■ How to complete this task ■
Reproduce, with no changes, the line that contains "不同的美国电话卡价格差异较大" and all the lines that come after it in the records.

+++ Source data +++

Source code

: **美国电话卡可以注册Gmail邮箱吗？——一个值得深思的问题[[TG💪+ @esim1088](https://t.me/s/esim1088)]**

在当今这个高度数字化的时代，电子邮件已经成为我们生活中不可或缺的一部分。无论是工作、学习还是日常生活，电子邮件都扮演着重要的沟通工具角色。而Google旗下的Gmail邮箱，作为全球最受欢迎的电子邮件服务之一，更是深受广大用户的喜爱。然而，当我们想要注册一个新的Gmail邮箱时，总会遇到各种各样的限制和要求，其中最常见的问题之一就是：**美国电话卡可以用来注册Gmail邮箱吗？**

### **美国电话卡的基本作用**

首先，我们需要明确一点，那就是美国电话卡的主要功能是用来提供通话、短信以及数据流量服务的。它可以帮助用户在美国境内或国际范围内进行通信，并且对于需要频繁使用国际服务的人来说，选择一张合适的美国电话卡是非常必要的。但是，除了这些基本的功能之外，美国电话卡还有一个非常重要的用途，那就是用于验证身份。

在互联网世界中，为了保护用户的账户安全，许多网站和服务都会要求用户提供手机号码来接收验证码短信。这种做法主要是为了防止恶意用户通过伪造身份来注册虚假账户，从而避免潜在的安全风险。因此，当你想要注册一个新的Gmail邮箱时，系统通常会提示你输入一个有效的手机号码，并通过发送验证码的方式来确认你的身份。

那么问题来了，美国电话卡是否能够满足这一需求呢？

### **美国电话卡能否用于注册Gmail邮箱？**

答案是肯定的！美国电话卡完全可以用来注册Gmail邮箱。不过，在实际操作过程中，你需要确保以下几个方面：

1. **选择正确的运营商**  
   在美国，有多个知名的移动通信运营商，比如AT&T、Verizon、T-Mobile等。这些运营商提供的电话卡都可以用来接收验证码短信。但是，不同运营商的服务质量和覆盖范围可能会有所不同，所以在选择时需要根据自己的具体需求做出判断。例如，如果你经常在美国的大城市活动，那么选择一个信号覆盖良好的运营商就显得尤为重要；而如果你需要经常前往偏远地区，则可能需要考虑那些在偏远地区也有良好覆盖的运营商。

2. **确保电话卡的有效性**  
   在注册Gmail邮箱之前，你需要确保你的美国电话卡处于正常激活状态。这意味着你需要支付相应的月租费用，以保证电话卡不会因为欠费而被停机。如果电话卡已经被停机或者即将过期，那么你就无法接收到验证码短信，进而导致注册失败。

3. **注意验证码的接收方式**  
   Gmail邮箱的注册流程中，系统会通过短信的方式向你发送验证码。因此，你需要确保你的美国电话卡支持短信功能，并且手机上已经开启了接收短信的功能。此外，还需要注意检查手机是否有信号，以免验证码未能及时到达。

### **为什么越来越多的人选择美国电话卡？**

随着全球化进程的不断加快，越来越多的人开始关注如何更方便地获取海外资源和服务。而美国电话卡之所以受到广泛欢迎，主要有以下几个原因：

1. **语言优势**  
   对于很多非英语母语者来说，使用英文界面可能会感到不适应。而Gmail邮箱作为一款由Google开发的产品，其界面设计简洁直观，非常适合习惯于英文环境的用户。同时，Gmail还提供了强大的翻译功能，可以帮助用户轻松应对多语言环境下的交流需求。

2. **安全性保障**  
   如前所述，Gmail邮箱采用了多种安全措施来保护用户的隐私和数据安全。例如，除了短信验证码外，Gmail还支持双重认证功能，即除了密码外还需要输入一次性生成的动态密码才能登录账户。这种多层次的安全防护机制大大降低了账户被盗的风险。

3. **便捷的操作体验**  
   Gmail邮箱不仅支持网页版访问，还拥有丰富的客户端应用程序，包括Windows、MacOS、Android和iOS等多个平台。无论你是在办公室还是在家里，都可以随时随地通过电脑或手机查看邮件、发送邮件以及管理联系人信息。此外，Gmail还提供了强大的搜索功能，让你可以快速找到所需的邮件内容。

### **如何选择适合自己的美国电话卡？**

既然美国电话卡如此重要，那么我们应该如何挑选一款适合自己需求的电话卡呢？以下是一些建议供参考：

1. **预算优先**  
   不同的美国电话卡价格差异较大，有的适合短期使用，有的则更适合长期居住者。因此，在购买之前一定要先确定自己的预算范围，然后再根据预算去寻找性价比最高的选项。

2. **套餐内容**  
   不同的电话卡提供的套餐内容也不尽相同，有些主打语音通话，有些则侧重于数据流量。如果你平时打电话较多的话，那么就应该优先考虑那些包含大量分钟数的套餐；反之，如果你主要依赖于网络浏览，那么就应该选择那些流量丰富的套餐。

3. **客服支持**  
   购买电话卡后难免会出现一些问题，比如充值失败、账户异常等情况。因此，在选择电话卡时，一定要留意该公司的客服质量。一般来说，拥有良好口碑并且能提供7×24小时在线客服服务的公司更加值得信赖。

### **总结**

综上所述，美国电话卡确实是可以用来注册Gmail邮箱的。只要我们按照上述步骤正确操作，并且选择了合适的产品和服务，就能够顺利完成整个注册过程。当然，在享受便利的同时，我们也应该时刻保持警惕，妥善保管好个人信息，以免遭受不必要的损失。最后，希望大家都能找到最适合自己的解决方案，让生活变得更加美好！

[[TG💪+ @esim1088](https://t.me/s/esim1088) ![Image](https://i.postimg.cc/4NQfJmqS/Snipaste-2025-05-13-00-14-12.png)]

+++

■ Task response ■
   不同的美国电话卡价格差异较大，有的适合短期使用，有的则更适合长期居住者。因此，在购买之前一定要先确定自己的预算范围，然后再根据预算去寻找性价比最高的选项。

2. **套餐内容**  
   不同的电话卡提供的套餐内容也不尽相同，有些主打语音通话，有些则侧重于数据流量。如果你平时打电话较多的话，那么就应该优先考虑那些包含大量分钟数的套餐；反之，如果你主要依赖于网络浏览，那么就应该选择那些流量丰富的套餐。

3. **客服支持**  
   购买电话卡后难免会出现一些问题，比如充值失败、账户异常等情况。因此，在选择电话卡时，一定要留意该公司的客服质量。一般来说，拥有良好口碑并且能提供7×24小时在线客服服务的公司更加值得信赖。

### **总结**

综上所述，美国电话卡确实是可以用来注册Gmail邮箱的。只要我们按照上述步骤正确操作，并且选择了合适的产品和服务，就能够顺利完成整个注册过程。当然，在享受便利的同时，我们也应该时刻保持警惕，妥善保管好个人信息，以免遭受不必要的损失。最后，希望大家都能找到最适合自己的解决方案，让生活变得更加美好！

[[TG💪+ @esim1088](https://t.me/s/esim1088) ![Image](https://i.postimg.cc/4NQfJmqS/Snipaste-2025-05-13-00-14-12.png)]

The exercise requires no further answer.